**Work item**
Scan the lines below and report each one containing "HIGH" by copying it.

**Input material**
▽

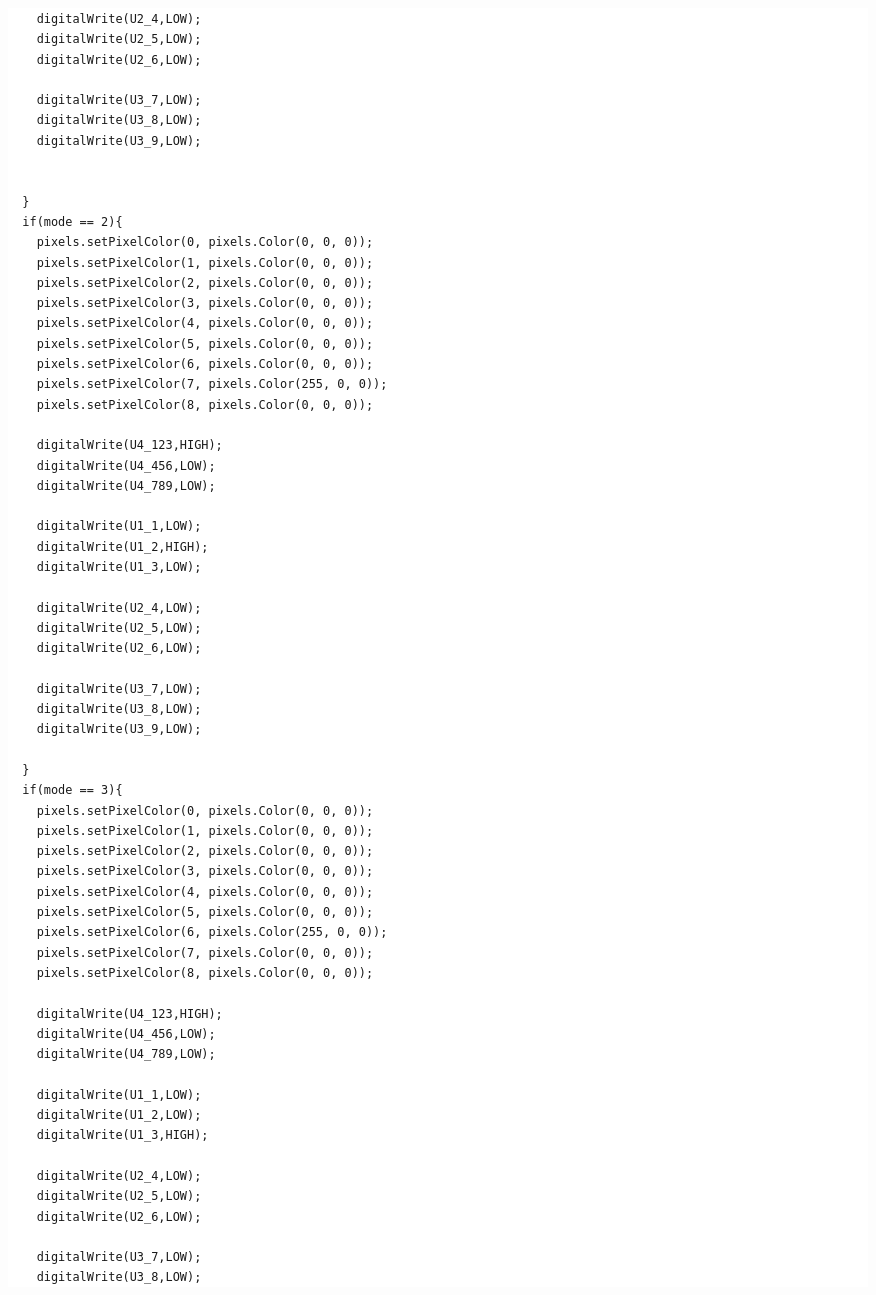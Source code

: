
 ```
    digitalWrite(U2_4,LOW);
    digitalWrite(U2_5,LOW);
    digitalWrite(U2_6,LOW);

    digitalWrite(U3_7,LOW);
    digitalWrite(U3_8,LOW);
    digitalWrite(U3_9,LOW);

    
  }
  if(mode == 2){
    pixels.setPixelColor(0, pixels.Color(0, 0, 0));    
    pixels.setPixelColor(1, pixels.Color(0, 0, 0));    
    pixels.setPixelColor(2, pixels.Color(0, 0, 0));    
    pixels.setPixelColor(3, pixels.Color(0, 0, 0));    
    pixels.setPixelColor(4, pixels.Color(0, 0, 0));    
    pixels.setPixelColor(5, pixels.Color(0, 0, 0));    
    pixels.setPixelColor(6, pixels.Color(0, 0, 0));    
    pixels.setPixelColor(7, pixels.Color(255, 0, 0));    
    pixels.setPixelColor(8, pixels.Color(0, 0, 0));    
    
    digitalWrite(U4_123,HIGH);
    digitalWrite(U4_456,LOW);
    digitalWrite(U4_789,LOW);

    digitalWrite(U1_1,LOW);
    digitalWrite(U1_2,HIGH);
    digitalWrite(U1_3,LOW);
 
    digitalWrite(U2_4,LOW);
    digitalWrite(U2_5,LOW);
    digitalWrite(U2_6,LOW);

    digitalWrite(U3_7,LOW);
    digitalWrite(U3_8,LOW);
    digitalWrite(U3_9,LOW);
 
  }
  if(mode == 3){
    pixels.setPixelColor(0, pixels.Color(0, 0, 0));    
    pixels.setPixelColor(1, pixels.Color(0, 0, 0));    
    pixels.setPixelColor(2, pixels.Color(0, 0, 0));    
    pixels.setPixelColor(3, pixels.Color(0, 0, 0));    
    pixels.setPixelColor(4, pixels.Color(0, 0, 0));    
    pixels.setPixelColor(5, pixels.Color(0, 0, 0));    
    pixels.setPixelColor(6, pixels.Color(255, 0, 0));    
    pixels.setPixelColor(7, pixels.Color(0, 0, 0));    
    pixels.setPixelColor(8, pixels.Color(0, 0, 0));    
    
    digitalWrite(U4_123,HIGH);
    digitalWrite(U4_456,LOW);
    digitalWrite(U4_789,LOW);

    digitalWrite(U1_1,LOW);
    digitalWrite(U1_2,LOW);
    digitalWrite(U1_3,HIGH);
 
    digitalWrite(U2_4,LOW);
    digitalWrite(U2_5,LOW);
    digitalWrite(U2_6,LOW);

    digitalWrite(U3_7,LOW);
    digitalWrite(U3_8,LOW);
```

△

**Final answer**
    digitalWrite(U4_123,HIGH);
    digitalWrite(U1_2,HIGH);
    digitalWrite(U4_123,HIGH);
    digitalWrite(U1_3,HIGH);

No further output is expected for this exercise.